◆ **What you should do**
Below are the entries; transcribe them exactly and drop every picture.

Data for processing section start

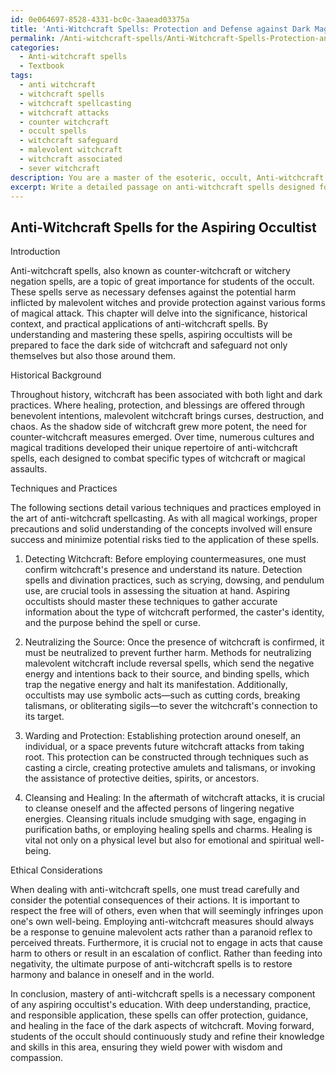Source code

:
 ```yaml
---
id: 0e064697-8528-4331-bc0c-3aaead03375a
title: 'Anti-Witchcraft Spells: Protection and Defense against Dark Magic'
permalink: /Anti-witchcraft-spells/Anti-Witchcraft-Spells-Protection-and-Defense-against-Dark-Magic/
categories:
  - Anti-witchcraft spells
  - Textbook
tags:
  - anti witchcraft
  - witchcraft spells
  - witchcraft spellcasting
  - witchcraft attacks
  - counter witchcraft
  - occult spells
  - witchcraft safeguard
  - malevolent witchcraft
  - witchcraft associated
  - sever witchcraft
description: You are a master of the esoteric, occult, Anti-witchcraft spells and education, you have written many textbooks on the subject in ways that provide students with rich and deep understanding of the subject. You are being asked to write textbook-like sections on a topic and you do it with full context, explainability, and reliability in accuracy to the true facts of the topic at hand, in a textbook style that a student would easily be able to learn from, in a rich, engaging, and contextual way. Always include relevant context (such as formulas and history), related concepts, and in a way that someone can gain deep insights from.
excerpt: Write a detailed passage on anti-witchcraft spells designed for a grimoire targeted at students of the occult who are seeking to gain a deep understanding of this topic. Provide an introduction to the concept of anti-witchcraft spells, their importance, and their historical background. Discuss various techniques, practices, and the necessary precautions that should be taken while performing these spells. Include key components and steps, and explain why these are considered essential when combating witchcraft. Lastly, address any ethical considerations the student should be aware of while employing anti-witchcraft spells.
---
```


## Anti-Witchcraft Spells for the Aspiring Occultist

Introduction

Anti-witchcraft spells, also known as counter-witchcraft or witchery negation spells, are a topic of great importance for students of the occult. These spells serve as necessary defenses against the potential harm inflicted by malevolent witches and provide protection against various forms of magical attack. This chapter will delve into the significance, historical context, and practical applications of anti-witchcraft spells. By understanding and mastering these spells, aspiring occultists will be prepared to face the dark side of witchcraft and safeguard not only themselves but also those around them.

Historical Background

Throughout history, witchcraft has been associated with both light and dark practices. Where healing, protection, and blessings are offered through benevolent intentions, malevolent witchcraft brings curses, destruction, and chaos. As the shadow side of witchcraft grew more potent, the need for counter-witchcraft measures emerged. Over time, numerous cultures and magical traditions developed their unique repertoire of anti-witchcraft spells, each designed to combat specific types of witchcraft or magical assaults.

Techniques and Practices

The following sections detail various techniques and practices employed in the art of anti-witchcraft spellcasting. As with all magical workings, proper precautions and solid understanding of the concepts involved will ensure success and minimize potential risks tied to the application of these spells.

1. Detecting Witchcraft: Before employing countermeasures, one must confirm witchcraft's presence and understand its nature. Detection spells and divination practices, such as scrying, dowsing, and pendulum use, are crucial tools in assessing the situation at hand. Aspiring occultists should master these techniques to gather accurate information about the type of witchcraft performed, the caster's identity, and the purpose behind the spell or curse.

2. Neutralizing the Source: Once the presence of witchcraft is confirmed, it must be neutralized to prevent further harm. Methods for neutralizing malevolent witchcraft include reversal spells, which send the negative energy and intentions back to their source, and binding spells, which trap the negative energy and halt its manifestation. Additionally, occultists may use symbolic acts—such as cutting cords, breaking talismans, or obliterating sigils—to sever the witchcraft's connection to its target.

3. Warding and Protection: Establishing protection around oneself, an individual, or a space prevents future witchcraft attacks from taking root. This protection can be constructed through techniques such as casting a circle, creating protective amulets and talismans, or invoking the assistance of protective deities, spirits, or ancestors.

4. Cleansing and Healing: In the aftermath of witchcraft attacks, it is crucial to cleanse oneself and the affected persons of lingering negative energies. Cleansing rituals include smudging with sage, engaging in purification baths, or employing healing spells and charms. Healing is vital not only on a physical level but also for emotional and spiritual well-being.

Ethical Considerations

When dealing with anti-witchcraft spells, one must tread carefully and consider the potential consequences of their actions. It is important to respect the free will of others, even when that will seemingly infringes upon one's own well-being. Employing anti-witchcraft measures should always be a response to genuine malevolent acts rather than a paranoid reflex to perceived threats. Furthermore, it is crucial not to engage in acts that cause harm to others or result in an escalation of conflict. Rather than feeding into negativity, the ultimate purpose of anti-witchcraft spells is to restore harmony and balance in oneself and in the world.

In conclusion, mastery of anti-witchcraft spells is a necessary component of any aspiring occultist's education. With deep understanding, practice, and responsible application, these spells can offer protection, guidance, and healing in the face of the dark aspects of witchcraft. Moving forward, students of the occult should continuously study and refine their knowledge and skills in this area, ensuring they wield power with wisdom and compassion.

Data for processing section end

◆ **Final answer**
Source code

:
 ```yaml
---
id: 0e064697-8528-4331-bc0c-3aaead03375a
title: 'Anti-Witchcraft Spells: Protection and Defense against Dark Magic'
permalink: /Anti-witchcraft-spells/Anti-Witchcraft-Spells-Protection-and-Defense-against-Dark-Magic/
categories:
  - Anti-witchcraft spells
  - Textbook
tags:
  - anti witchcraft
  - witchcraft spells
  - witchcraft spellcasting
  - witchcraft attacks
  - counter witchcraft
  - occult spells
  - witchcraft safeguard
  - malevolent witchcraft
  - witchcraft associated
  - sever witchcraft
description: You are a master of the esoteric, occult, Anti-witchcraft spells and education, you have written many textbooks on the subject in ways that provide students with rich and deep understanding of the subject. You are being asked to write textbook-like sections on a topic and you do it with full context, explainability, and reliability in accuracy to the true facts of the topic at hand, in a textbook style that a student would easily be able to learn from, in a rich, engaging, and contextual way. Always include relevant context (such as formulas and history), related concepts, and in a way that someone can gain deep insights from.
excerpt: Write a detailed passage on anti-witchcraft spells designed for a grimoire targeted at students of the occult who are seeking to gain a deep understanding of this topic. Provide an introduction to the concept of anti-witchcraft spells, their importance, and their historical background. Discuss various techniques, practices, and the necessary precautions that should be taken while performing these spells. Include key components and steps, and explain why these are considered essential when combating witchcraft. Lastly, address any ethical considerations the student should be aware of while employing anti-witchcraft spells.
---
```


## Anti-Witchcraft Spells for the Aspiring Occultist

Introduction

Anti-witchcraft spells, also known as counter-witchcraft or witchery negation spells, are a topic of great importance for students of the occult. These spells serve as necessary defenses against the potential harm inflicted by malevolent witches and provide protection against various forms of magical attack. This chapter will delve into the significance, historical context, and practical applications of anti-witchcraft spells. By understanding and mastering these spells, aspiring occultists will be prepared to face the dark side of witchcraft and safeguard not only themselves but also those around them.

Historical Background

Throughout history, witchcraft has been associated with both light and dark practices. Where healing, protection, and blessings are offered through benevolent intentions, malevolent witchcraft brings curses, destruction, and chaos. As the shadow side of witchcraft grew more potent, the need for counter-witchcraft measures emerged. Over time, numerous cultures and magical traditions developed their unique repertoire of anti-witchcraft spells, each designed to combat specific types of witchcraft or magical assaults.

Techniques and Practices

The following sections detail various techniques and practices employed in the art of anti-witchcraft spellcasting. As with all magical workings, proper precautions and solid understanding of the concepts involved will ensure success and minimize potential risks tied to the application of these spells.

1. Detecting Witchcraft: Before employing countermeasures, one must confirm witchcraft's presence and understand its nature. Detection spells and divination practices, such as scrying, dowsing, and pendulum use, are crucial tools in assessing the situation at hand. Aspiring occultists should master these techniques to gather accurate information about the type of witchcraft performed, the caster's identity, and the purpose behind the spell or curse.

2. Neutralizing the Source: Once the presence of witchcraft is confirmed, it must be neutralized to prevent further harm. Methods for neutralizing malevolent witchcraft include reversal spells, which send the negative energy and intentions back to their source, and binding spells, which trap the negative energy and halt its manifestation. Additionally, occultists may use symbolic acts—such as cutting cords, breaking talismans, or obliterating sigils—to sever the witchcraft's connection to its target.

3. Warding and Protection: Establishing protection around oneself, an individual, or a space prevents future witchcraft attacks from taking root. This protection can be constructed through techniques such as casting a circle, creating protective amulets and talismans, or invoking the assistance of protective deities, spirits, or ancestors.

4. Cleansing and Healing: In the aftermath of witchcraft attacks, it is crucial to cleanse oneself and the affected persons of lingering negative energies. Cleansing rituals include smudging with sage, engaging in purification baths, or employing healing spells and charms. Healing is vital not only on a physical level but also for emotional and spiritual well-being.

Ethical Considerations

When dealing with anti-witchcraft spells, one must tread carefully and consider the potential consequences of their actions. It is important to respect the free will of others, even when that will seemingly infringes upon one's own well-being. Employing anti-witchcraft measures should always be a response to genuine malevolent acts rather than a paranoid reflex to perceived threats. Furthermore, it is crucial not to engage in acts that cause harm to others or result in an escalation of conflict. Rather than feeding into negativity, the ultimate purpose of anti-witchcraft spells is to restore harmony and balance in oneself and in the world.

In conclusion, mastery of anti-witchcraft spells is a necessary component of any aspiring occultist's education. With deep understanding, practice, and responsible application, these spells can offer protection, guidance, and healing in the face of the dark aspects of witchcraft. Moving forward, students of the occult should continuously study and refine their knowledge and skills in this area, ensuring they wield power with wisdom and compassion.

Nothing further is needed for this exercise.